When running in Debug mode, if I run with 1 thread it gets X amount of work done. If I run 2 threads each thread gets X amount of work done. Similarly with 3 and 4 threads. Scaling is perfect.
When running in Release mode, this is what happens:
With 1 thread: it gets Y amount of work done, where Y is nearly double X.
With 2 threads: Each thread gets Y amount of work done. Again, perfect scaling.
With 3 threads: 1 thread gets Y amount of work done, the other 2 threads get 2/3 Y amount of work done. I've lost about 2/3 of a CPU even though one is presumable completely idle. Task Manager shows 75% CPU usage.

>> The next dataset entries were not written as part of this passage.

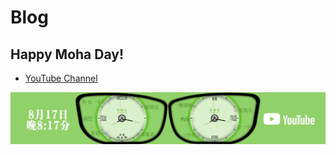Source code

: # Blog

## Happy Moha Day!
- [YouTube Channel](https://www.youtube.com/channel/UC-7ePWJiC5sX0ul434Wj0uQ)

![Frog](/img/xinha.jpg)

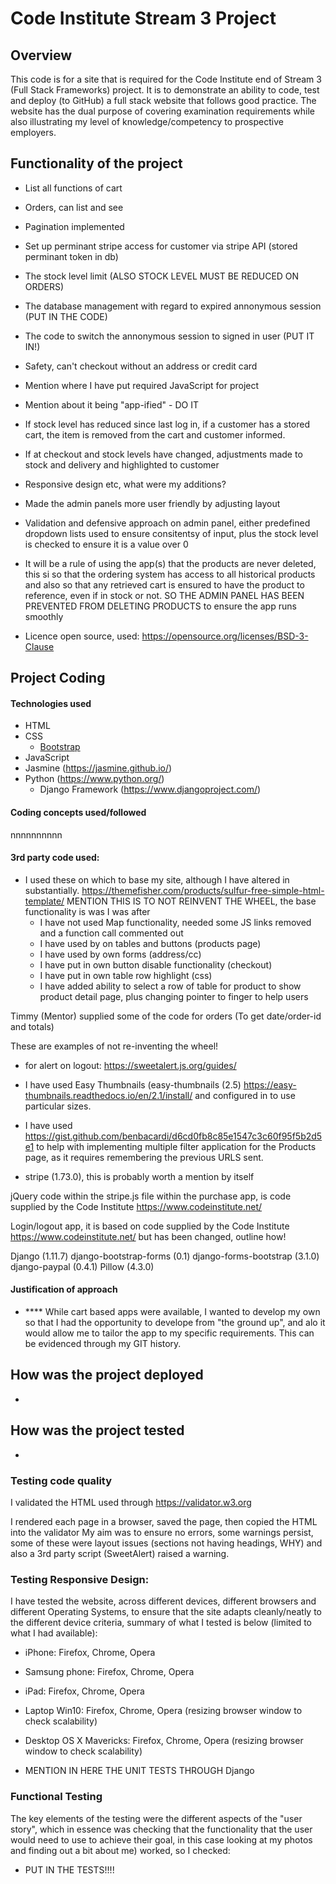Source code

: # Code Institute Stream 3 Project

## Overview
This code is for a site that is required for the Code Institute end of Stream 3 (Full Stack Frameworks) project. It is to demonstrate an ability to code, test and deploy (to GitHub) a full stack website that follows good practice. The website has the dual purpose of covering examination requirements while also illustrating my level of knowledge/competency to prospective employers.


## Functionality of the project
- List all functions of cart
- Orders, can list and see
- Pagination implemented
- Set up perminant stripe access for customer via stripe API (stored perminant token in db)
- The stock level limit (ALSO STOCK LEVEL MUST BE REDUCED ON ORDERS)
- The database management with regard to expired annonymous session (PUT IN THE CODE)
- The code to switch the annonymous session to signed in user (PUT IT IN!)
- Safety, can't checkout without an address or credit card
- Mention where I have put required JavaScript for project
- Mention about it being "app-ified" - DO IT
- If stock level has reduced since last log in, if a customer has a stored cart, the item is removed from the cart and customer informed.
- If at checkout and stock levels have changed, adjustments made to stock and delivery and highlighted to customer


- Responsive design etc, what were my additions?
- Made the admin panels more user friendly by adjusting layout
- Validation and defensive approach on admin panel, either predefined dropdown lists used to ensure consitentsy of input, plus the stock level is checked to ensure it is a value over 0

 - It will be a rule of using the app(s) that the products are never deleted, this si so that the ordering system has access to all historical products and also so that any retrieved cart is ensured to have the product to reference, even if in stock or not. SO THE ADMIN PANEL HAS BEEN PREVENTED FROM DELETING PRODUCTS to ensure the app runs smoothly


- Licence open source, used:
https://opensource.org/licenses/BSD-3-Clause


## Project Coding
#### Technologies used
- HTML
- CSS
	- [Bootstrap](http://getbootstrap.com/)
- JavaScript 
- Jasmine (https://jasmine.github.io/)
- Python (https://www.python.org/)
	- Django Framework (https://www.djangoproject.com/)

#### Coding concepts used/followed
nnnnnnnnnn

#### 3rd party code used:
- I used these on which to base my site, although I have altered in substantially.
	https://themefisher.com/products/sulfur-free-simple-html-template/
	MENTION THIS IS TO NOT REINVENT THE WHEEL, the base functionality is was I was after
	 - I have not used Map functionality, needed some JS links removed and a function call commented out
	 - I have used by on tables and buttons (products page)
	 - I have used by own forms (address/cc)
	 - I have put in own button disable functionality (checkout)
	 - I have put in own table row highlight (css)
	 - I have added ability to select a row of table for product to show product detail page, plus changing pointer to finger to help users

Timmy (Mentor) supplied some of the code for orders (To get date/order-id and totals)

These are examples of not re-inventing the wheel!

- for alert on logout:
https://sweetalert.js.org/guides/

- I have used Easy Thumbnails (easy-thumbnails (2.5) https://easy-thumbnails.readthedocs.io/en/2.1/install/ and configured in to use particular sizes.

 - I have used https://gist.github.com/benbacardi/d6cd0fb8c85e1547c3c60f95f5b2d5e1 to help with implementing multiple filter application for the Products page, as it requires remembering the previous URLS sent.

- stripe (1.73.0), this is probably worth a mention by itself


jQuery code within the stripe.js file within the purchase app, is code supplied by the Code Institute https://www.codeinstitute.net/

Login/logout app, it is based on code supplied by the Code Institute https://www.codeinstitute.net/ but has been changed, outline how!


Django (1.11.7)
django-bootstrap-forms (0.1)
django-forms-bootstrap (3.1.0)
django-paypal (0.4.1)
Pillow (4.3.0)



#### Justification of approach
- **** While cart based apps were available, I wanted to develop my own so that I had the opportunity to develope from "the ground up", and alo it would allow me to tailor the app to my specific requirements.
This can be evidenced through my GIT history.




## How was the project deployed
- 

## How was the project tested
- 

### Testing code quality
I validated the HTML used through https://validator.w3.org

I rendered each page in a browser, saved the page, then copied the HTML into the validator
My aim was to ensure no errors, some warnings persist, some of these were layout issues (sections not having headings, WHY) and also a 3rd party script (SweetAlert) raised a warning.

### Testing Responsive Design:
I have tested the website, across different devices, different browsers and different Operating Systems, to ensure that the site adapts cleanly/neatly to the different device criteria, summary of what I tested is below (limited to what I had available):
- iPhone: Firefox, Chrome, Opera
- Samsung phone: Firefox, Chrome, Opera
- iPad: Firefox, Chrome, Opera
- Laptop Win10: Firefox, Chrome, Opera (resizing browser window to check scalability)
- Desktop OS X Mavericks: Firefox, Chrome, Opera (resizing browser window to check scalability)

- MENTION IN HERE THE UNIT TESTS THROUGH Django

### Functional Testing
The key elements of the testing were the different aspects of the "user story", which in essence was checking that the functionality that the user would need to use to achieve their goal, in this case looking at my photos and finding out a bit about me) worked, so I checked: 
 - PUT IN THE TESTS!!!!


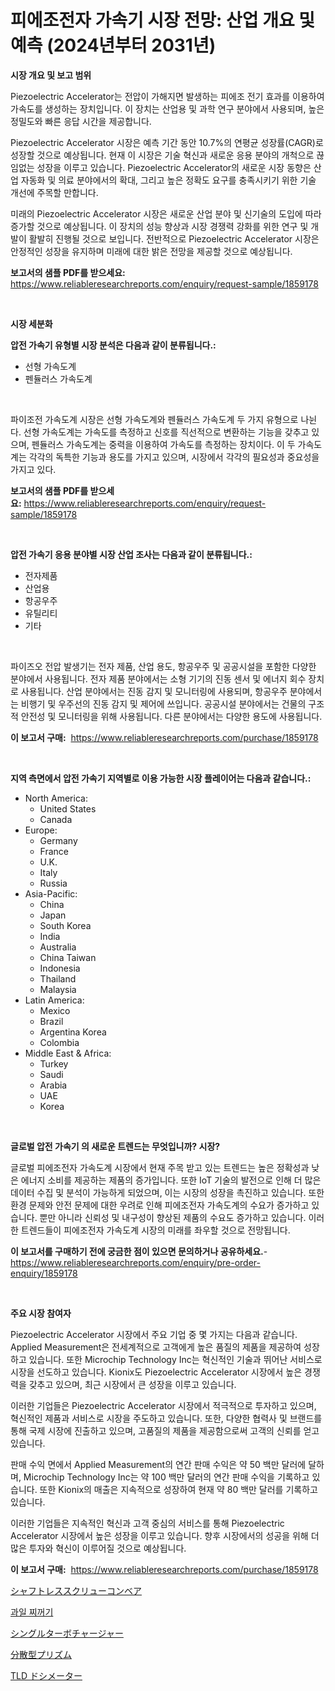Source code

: <p><h1>피에조전자 가속기 시장 전망: 산업 개요 및 예측 (2024년부터 2031년)</h1></p><p><strong>시장 개요 및 보고 범위</strong></p>
<p><p>Piezoelectric Accelerator는 전압이 가해지면 발생하는 피에조 전기 효과를 이용하여 가속도를 생성하는 장치입니다. 이 장치는 산업용 및 과학 연구 분야에서 사용되며, 높은 정밀도와 빠른 응답 시간을 제공합니다.</p><p>Piezoelectric Accelerator 시장은 예측 기간 동안 10.7%의 연평균 성장률(CAGR)로 성장할 것으로 예상됩니다. 현재 이 시장은 기술 혁신과 새로운 응용 분야의 개척으로 끊임없는 성장을 이루고 있습니다. Piezoelectric Accelerator의 새로운 시장 동향은 산업 자동화 및 의료 분야에서의 확대, 그리고 높은 정확도 요구를 충족시키기 위한 기술 개선에 주목할 만합니다.</p><p>미래의 Piezoelectric Accelerator 시장은 새로운 산업 분야 및 신기술의 도입에 따라 증가할 것으로 예상됩니다. 이 장치의 성능 향상과 시장 경쟁력 강화를 위한 연구 및 개발이 활발히 진행될 것으로 보입니다. 전반적으로 Piezoelectric Accelerator 시장은 안정적인 성장을 유지하며 미래에 대한 밝은 전망을 제공할 것으로 예상됩니다.</p></p>
<p><strong>보고서의 샘플 PDF를 받으세요:</strong> <a href="https://www.reliableresearchreports.com/enquiry/request-sample/1859178">https://www.reliableresearchreports.com/enquiry/request-sample/1859178</a></p>
<p>&nbsp;</p>
<p><strong>시장 세분화</strong></p>
<p><strong>압전 가속기 유형별 시장 분석은 다음과 같이 분류됩니다.:</strong></p>
<p><ul><li>선형 가속도계</li><li>펜듈러스 가속도계</li></ul></p>
<p>&nbsp;</p>
<p><p>파이조전 가속도계 시장은 선형 가속도계와 펜듈러스 가속도계 두 가지 유형으로 나뉜다. 선형 가속도계는 가속도를 측정하고 신호를 직선적으로 변환하는 기능을 갖추고 있으며, 펜듈러스 가속도계는 중력을 이용하여 가속도를 측정하는 장치이다. 이 두 가속도계는 각각의 독특한 기능과 용도를 가지고 있으며, 시장에서 각각의 필요성과 중요성을 가지고 있다.</p></p>
<p><strong>보고서의 샘플 PDF를 받으세요:</strong>&nbsp;<a href="https://www.reliableresearchreports.com/enquiry/request-sample/1859178">https://www.reliableresearchreports.com/enquiry/request-sample/1859178</a></p>
<p>&nbsp;</p>
<p><strong> 압전 가속기 응용 분야별 시장 산업 조사는 다음과 같이 분류됩니다.:</strong></p>
<p><ul><li>전자제품</li><li>산업용</li><li>항공우주</li><li>유틸리티</li><li>기타</li></ul></p>
<p>&nbsp;</p>
<p><p>파이즈오 전압 발생기는 전자 제품, 산업 용도, 항공우주 및 공공시설을 포함한 다양한 분야에서 사용됩니다. 전자 제품 분야에서는 소형 기기의 진동 센서 및 에너지 회수 장치로 사용됩니다. 산업 분야에서는 진동 감지 및 모니터링에 사용되며, 항공우주 분야에서는 비행기 및 우주선의 진동 감지 및 제어에 쓰입니다. 공공시설 분야에서는 건물의 구조적 안전성 및 모니터링을 위해 사용됩니다. 다른 분야에서는 다양한 용도에 사용됩니다.</p></p>
<p><strong>이 보고서 구매:</strong>&nbsp; <a href="https://www.reliableresearchreports.com/purchase/1859178">https://www.reliableresearchreports.com/purchase/1859178</a></p>
<p>&nbsp;</p>
<p><strong>지역 측면에서 압전 가속기 지역별로 이용 가능한 시장 플레이어는 다음과 같습니다.:</strong></p>
<p><ul>
    <li>
        North America:
        <ul>
            <li>United States</li>
            <li>Canada</li>
        </ul>
    </li>
    <li>
        Europe:
        <ul>
            <li>Germany</li>
            <li>France</li>
            <li>U.K.</li>
            <li>Italy</li>
            <li>Russia</li>
        </ul>
    </li>
    <li>
        Asia-Pacific:
        <ul>
            <li>China</li>
            <li>Japan</li>
            <li>South Korea</li>
            <li>India</li>
            <li>Australia</li>
            <li>China Taiwan</li>
            <li>Indonesia</li>
            <li>Thailand</li>
            <li>Malaysia</li>
        </ul>
    </li>
    <li>
        Latin America:
        <ul>
            <li>Mexico</li>
            <li>Brazil</li>
            <li>Argentina Korea</li>
            <li>Colombia</li>
        </ul>
    </li>
    <li>
        Middle East & Africa:
        <ul>
            <li>Turkey</li>
            <li>Saudi</li>
            <li>Arabia</li>
            <li>UAE</li>
            <li>Korea</li>
        </ul>
    </li>
    </ul></p>
<p>&nbsp;</p>
<p><strong>글로벌 압전 가속기 의 새로운 트렌드는 무엇입니까? 시장?</strong></p>
<p><p>글로벌 피에조전자 가속도계 시장에서 현재 주목 받고 있는 트렌드는 높은 정확성과 낮은 에너지 소비를 제공하는 제품의 증가입니다. 또한 IoT 기술의 발전으로 인해 더 많은 데이터 수집 및 분석이 가능하게 되었으며, 이는 시장의 성장을 촉진하고 있습니다. 또한 환경 문제와 안전 문제에 대한 우려로 인해 피에조전자 가속도계의 수요가 증가하고 있습니다. 뿐만 아니라 신뢰성 및 내구성이 향상된 제품의 수요도 증가하고 있습니다. 이러한 트렌드들이 피에조전자 가속도계 시장의 미래를 좌우할 것으로 전망됩니다.</p></p>
<p><strong>이 보고서를 구매하기 전에 궁금한 점이 있으면 문의하거나 공유하세요.</strong>- <a href="https://www.reliableresearchreports.com/enquiry/pre-order-enquiry/1859178">https://www.reliableresearchreports.com/enquiry/pre-order-enquiry/1859178</a></p>
<p>&nbsp;</p>
<p><strong>주요 시장 참여자</strong></p>
<p><p>Piezoelectric Accelerator 시장에서 주요 기업 중 몇 가지는 다음과 같습니다. Applied Measurement은 전세계적으로 고객에게 높은 품질의 제품을 제공하여 성장하고 있습니다. 또한 Microchip Technology Inc는 혁신적인 기술과 뛰어난 서비스로 시장을 선도하고 있습니다. Kionix도 Piezoelectric Accelerator 시장에서 높은 경쟁력을 갖추고 있으며, 최근 시장에서 큰 성장을 이루고 있습니다.</p><p>이러한 기업들은 Piezoelectric Accelerator 시장에서 적극적으로 투자하고 있으며, 혁신적인 제품과 서비스로 시장을 주도하고 있습니다. 또한, 다양한 협력사 및 브랜드를 통해 국제 시장에 진출하고 있으며, 고품질의 제품을 제공함으로써 고객의 신뢰를 얻고 있습니다.</p><p>판매 수익 면에서 Applied Measurement의 연간 판매 수익은 약 50 백만 달러에 달하며, Microchip Technology Inc는 약 100 백만 달러의 연간 판매 수익을 기록하고 있습니다. 또한 Kionix의 매출은 지속적으로 성장하여 현재 약 80 백만 달러를 기록하고 있습니다.</p><p>이러한 기업들은 지속적인 혁신과 고객 중심의 서비스를 통해 Piezoelectric Accelerator 시장에서 높은 성장을 이루고 있습니다. 향후 시장에서의 성공을 위해 더 많은 투자와 혁신이 이루어질 것으로 예상됩니다.</p></p>
<p><strong>이 보고서 구매:</strong>&nbsp;&nbsp;<a href="https://www.reliableresearchreports.com/purchase/1859178">https://www.reliableresearchreports.com/purchase/1859178</a></p>
<p><p><a href="https://github.com/mcbeesbxa270/Market-Research-Report-List-1/blob/main/8924552192368.md">シャフトレススクリューコンベア</a></p><p><a href="https://medium.com/@percyhagernes9778/%EA%B3%BC%EC%9D%BC-%ED%8F%AC%EB%A7%A4%EC%8A%A4-%EC%8B%9C%EC%9E%A5-%EC%A1%B0%EC%82%AC-%EB%B3%B4%EA%B3%A0%EC%84%9C-%EA%B7%B8-%EC%97%AD%EC%82%AC-%EB%B0%8F-2024%EB%85%84%EB%B6%80%ED%84%B0-2031%EB%85%84%EA%B9%8C%EC%A7%80%EC%9D%98-%EC%98%88%EC%B8%A1-59681c040663">과일 찌꺼기</a></p><p><a href="https://github.com/ksxzwxabcuynh011/Market-Research-Report-List-1/blob/main/5912998192367.md">シングルターボチャージャー</a></p><p><a href="https://medium.com/@alonzomoenrt8956/%E5%88%86%E6%95%A3%E3%83%97%E3%83%AA%E3%82%BA%E3%83%A0%E5%B8%82%E5%A0%B4-%E6%88%90%E5%8A%9F%E3%81%99%E3%82%8B%E3%83%93%E3%82%B8%E3%83%8D%E3%82%B9%E6%88%A6%E7%95%A5%E3%81%AE%E9%8D%B52031%E5%B9%B4%E3%81%BE%E3%81%A7%E3%81%AE%E4%BA%88%E6%B8%AC-fd8f4e462b3a">分散型プリズム</a></p><p><a href="https://medium.com/@harmonybogan1944/tld%E3%83%89%E3%82%B7%E3%83%A1%E3%83%BC%E3%82%BF%E3%83%BC%E5%B8%82%E5%A0%B4%E3%81%AE%E8%A6%8F%E6%A8%A1-cagr-%E3%83%88%E3%83%AC%E3%83%B3%E3%83%892024-2030-6ca983fe1e98">TLD ドシメーター</a></p></p>

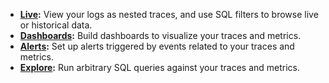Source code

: * **[Live](live.md):** View your logs as nested traces, and use SQL filters to browse live or historical data.
* **[Dashboards](dashboards.md):** Build dashboards to visualize your traces and metrics.
* **[Alerts](alerts.md):** Set up alerts triggered by events related to your traces and metrics.
* **[Explore](explore.md):** Run arbitrary SQL queries against your traces and metrics.

[//]: # (    * Create and using database credentials for direct connection)
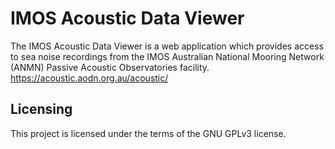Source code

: # IMOS Acoustic Data Viewer

The IMOS Acoustic Data Viewer is a web application which provides access to sea 
noise recordings from the IMOS Australian National Mooring Network (ANMN) 
Passive Acoustic Observatories facility. https://acoustic.aodn.org.au/acoustic/
## Licensing
This project is licensed under the terms of the GNU GPLv3 license.
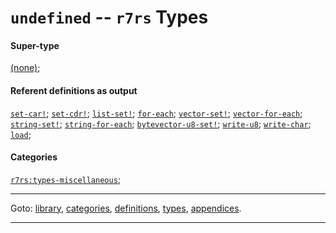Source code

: 

<a id='type__r7rs__undefined'></a>

# `undefined` -- `r7rs` Types


#### Super-type

[(none)](../../r7rs/types/_index.md#toc__r7rs__types);


#### Referent definitions as output

[`set-car!`](../../r7rs/definitions/set-car_21.md#definition__r7rs__set-car_21);
[`set-cdr!`](../../r7rs/definitions/set-cdr_21.md#definition__r7rs__set-cdr_21);
[`list-set!`](../../r7rs/definitions/list-set_21.md#definition__r7rs__list-set_21);
[`for-each`](../../r7rs/definitions/for-each.md#definition__r7rs__for-each);
[`vector-set!`](../../r7rs/definitions/vector-set_21.md#definition__r7rs__vector-set_21);
[`vector-for-each`](../../r7rs/definitions/vector-for-each.md#definition__r7rs__vector-for-each);
[`string-set!`](../../r7rs/definitions/string-set_21.md#definition__r7rs__string-set_21);
[`string-for-each`](../../r7rs/definitions/string-for-each.md#definition__r7rs__string-for-each);
[`bytevector-u8-set!`](../../r7rs/definitions/bytevector-u8-set_21.md#definition__r7rs__bytevector-u8-set_21);
[`write-u8`](../../r7rs/definitions/write-u8.md#definition__r7rs__write-u8);
[`write-char`](../../r7rs/definitions/write-char.md#definition__r7rs__write-char);
[`load`](../../r7rs/definitions/load.md#definition__r7rs__load);


#### Categories

[`r7rs:types-miscellaneous`](../../r7rs/categories/r7rs_3a_types-miscellaneous.md#category__r7rs__r7rs_3a_types-miscellaneous);

----

Goto: [library](../../r7rs/_index.md#library__r7rs), [categories](../../r7rs/categories/_index.md#toc__r7rs__categories), [definitions](../../r7rs/definitions/_index.md#toc__r7rs__definitions), [types](../../r7rs/types/_index.md#toc__r7rs__types), [appendices](../../r7rs/appendices/_index.md#toc__r7rs__appendices).

----

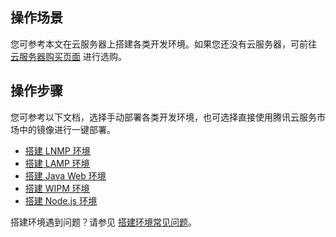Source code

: ## 操作场景
您可参考本文在云服务器上搭建各类开发环境。如果您还没有云服务器，可前往 [云服务器购买页面](https://buy.cloud.tencent.com/cvm?tab=cvm) 进行选购。

## 操作步骤
您可参考以下文档，选择手动部署各类开发环境，也可选择直接使用腾讯云服务市场中的镜像进行一键部署。
- [搭建 LNMP 环境](https://intl.cloud.tencent.com/document/product/213/32732)
- [搭建 LAMP 环境](https://intl.cloud.tencent.com/document/product/213/34817)
- [搭建 Java Web 环境](https://intl.cloud.tencent.com/document/product/213/34809)
- [搭建 WIPM 环境](https://intl.cloud.tencent.com/document/product/213/33143)
- [搭建 Node.js 环境](https://intl.cloud.tencent.com/document/product/213/34811)


搭建环境遇到问题？请参见 [搭建环境常见问题](https://intl.cloud.tencent.com/document/product/213/40508)。
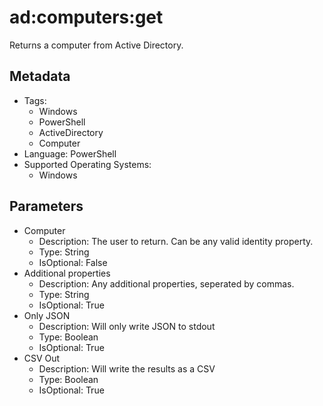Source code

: <!-- region Generated -->
# ad:computers:get

Returns a computer from Active Directory.

## Metadata

- Tags:
  - Windows
  - PowerShell
  - ActiveDirectory
  - Computer
- Language: PowerShell
- Supported Operating Systems:
  - Windows

## Parameters

- Computer
  - Description: The user to return. Can be any valid identity property.
  - Type: String
  - IsOptional: False
- Additional properties
  - Description: Any additional properties, seperated by commas.
  - Type: String
  - IsOptional: True
- Only JSON
  - Description: Will only write JSON to stdout
  - Type: Boolean
  - IsOptional: True
- CSV Out
  - Description: Will write the results as a CSV
  - Type: Boolean
  - IsOptional: True
<!-- endregion -->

With 4 threads: 1 thread gets Y amount of work done. The other 3 threads get 1/2 Y amount of work done. Now I've lost about 1.5 CPU's worth of computing. The Task Manager shows 100% CPU usage.
The obvious questions are:
(1) Repeating the earlier question, was does Debug mode scale so well, but not Release?
(2) Why is one core always able to get full usage but the others seem to fall off? This lack of symmetry is disturbing.
(3) Why are the others falling off? Memory bandwidth was suggested earlier but that seem like an awfully steep price.
Any comments or insights are most welcome. And, as always, thanks!
There are many things that may hamper your performance.
One problem might be false sharing of cache lines.
When you have something like :
struct data
{
int cnt_parsed_thread[THREADS];
// ...
};
static data;
and in the threads itself :
threadFunc( int threadNum )
{
while( !end )
{
// ...
// do something
++data.cnt_parsed_thread[num];
}
}
You force both processors to send the cache line after each increment to the other processor, stalling computation enormously.
This problem can be worked around by spreading the falsely shared data into separate cachelines.
e.g. :
struct data
{
int cnt_parsed_thread[THREADS*CACHELINESIZE];
// ...
int& at( int k ) { return cnt_parsed_thread[k*CACHELINESIZE}; }
};
(CACHELINE size should be 64 bytes (I think), maybe play around with that.)